The standoff between Mr. Fisher and the research service's top leaders comes at a tense time for the agency. Its staffers have been complaining for months about a plan to cut 59 employees, many of them women and minorities, because of budgetary cutbacks. As of last fall, the research service had a total staff of 710, according to its own figures.

A spate of investigations by the service into hot-button issues, like the administration's domestic spying program, have raised its visibility and led to renewed scrutiny of its work. Reports questioning the legality of the spying program drew rebukes from House Intelligence Committee Chairman Peter Hoekstra (R., Mich.), who said the agency was trying to evaluate a "highly sensitive intelligence issue on which it had no firsthand knowledge."

The current dispute began in early January, after Mr. Fisher was interviewed by Government Executive, a publication about the federal government. He was quoted as saying that Congress had been overly deferential to the Bush administration's efforts to punish whistleblowers or otherwise suppress information. According to Mr. Fisher, his supervisor, Robert Dilger, walked into his office three days later and gave him a critical memo that said the interview meant that readers would assume that Mr. Fisher's "work cannot be presumed to be balanced."

"This is an intolerable result, and places in jeopardy your ability to continue to provide service to the Congress on this subject," Mr. Dilger wrote in the memo. "Such conduct on your part displays a lack of judgment in a matter on which you have been counseled on numerous occasions."

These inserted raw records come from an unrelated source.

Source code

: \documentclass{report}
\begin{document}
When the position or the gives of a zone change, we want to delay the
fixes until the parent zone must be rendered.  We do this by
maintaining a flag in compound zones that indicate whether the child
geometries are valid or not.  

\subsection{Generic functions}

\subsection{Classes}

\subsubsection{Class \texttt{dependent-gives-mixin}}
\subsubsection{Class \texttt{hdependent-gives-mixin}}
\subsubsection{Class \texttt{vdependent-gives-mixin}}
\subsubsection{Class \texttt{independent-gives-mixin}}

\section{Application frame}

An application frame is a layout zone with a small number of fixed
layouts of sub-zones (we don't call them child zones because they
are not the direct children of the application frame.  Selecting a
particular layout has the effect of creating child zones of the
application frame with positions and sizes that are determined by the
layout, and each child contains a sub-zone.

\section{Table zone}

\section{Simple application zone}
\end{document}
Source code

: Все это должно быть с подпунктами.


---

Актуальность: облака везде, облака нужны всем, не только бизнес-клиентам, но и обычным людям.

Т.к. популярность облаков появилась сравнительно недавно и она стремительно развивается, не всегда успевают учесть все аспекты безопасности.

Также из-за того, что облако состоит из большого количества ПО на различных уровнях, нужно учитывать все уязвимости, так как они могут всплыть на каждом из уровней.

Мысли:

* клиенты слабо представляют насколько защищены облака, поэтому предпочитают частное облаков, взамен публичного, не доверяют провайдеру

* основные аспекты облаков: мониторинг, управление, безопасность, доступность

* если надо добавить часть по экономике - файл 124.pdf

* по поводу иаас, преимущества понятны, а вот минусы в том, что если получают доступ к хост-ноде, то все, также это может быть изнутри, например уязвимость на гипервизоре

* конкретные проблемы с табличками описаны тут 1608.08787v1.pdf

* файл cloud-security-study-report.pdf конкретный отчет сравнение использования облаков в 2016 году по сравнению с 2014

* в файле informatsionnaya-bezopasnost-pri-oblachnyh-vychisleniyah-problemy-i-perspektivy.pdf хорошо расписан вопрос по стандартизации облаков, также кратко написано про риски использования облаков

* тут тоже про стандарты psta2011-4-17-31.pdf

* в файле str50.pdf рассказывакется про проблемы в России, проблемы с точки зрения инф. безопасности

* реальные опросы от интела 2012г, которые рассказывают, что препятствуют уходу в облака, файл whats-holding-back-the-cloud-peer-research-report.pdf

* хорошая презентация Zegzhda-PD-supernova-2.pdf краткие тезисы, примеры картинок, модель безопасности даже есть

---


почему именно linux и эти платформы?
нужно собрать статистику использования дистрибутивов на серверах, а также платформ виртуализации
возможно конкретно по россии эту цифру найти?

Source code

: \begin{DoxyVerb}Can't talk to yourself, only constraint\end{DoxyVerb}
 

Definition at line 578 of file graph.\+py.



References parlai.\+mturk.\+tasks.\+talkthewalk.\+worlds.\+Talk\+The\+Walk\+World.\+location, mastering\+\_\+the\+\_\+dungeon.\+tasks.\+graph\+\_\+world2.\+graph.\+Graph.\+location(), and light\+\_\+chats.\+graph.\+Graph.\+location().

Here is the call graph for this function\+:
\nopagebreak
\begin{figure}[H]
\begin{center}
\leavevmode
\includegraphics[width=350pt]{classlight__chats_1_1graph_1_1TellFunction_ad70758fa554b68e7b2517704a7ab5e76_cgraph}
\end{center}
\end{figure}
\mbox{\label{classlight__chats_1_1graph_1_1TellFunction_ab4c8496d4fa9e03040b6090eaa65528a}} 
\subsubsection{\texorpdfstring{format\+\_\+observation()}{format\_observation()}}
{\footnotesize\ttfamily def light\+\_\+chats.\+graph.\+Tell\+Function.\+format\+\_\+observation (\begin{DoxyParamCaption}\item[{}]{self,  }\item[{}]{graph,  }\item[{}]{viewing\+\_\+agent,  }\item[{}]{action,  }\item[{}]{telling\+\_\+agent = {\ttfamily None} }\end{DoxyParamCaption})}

Mr. Fisher responded with a long memo to research-service Director Daniel Mulhollan, describing Mr. Dilger's letter as "offensive, ill-conceived, uninformed and strikingly lacking in balance, judgment and professionalism," as well as inappropriately threatening. He asked for a new supervisor and requested that the letter be removed from his personnel file.

Mr. Dilger said in a phone interview that his memo was "an internal communication from me to one of my employees that would be inappropriate for me to comment on," and referred questions to the Library of Congress media office. A spokeswoman there declined to say whether the letter would remain in Mr. Fisher's file or whether he would continue to report to Mr. Dilger.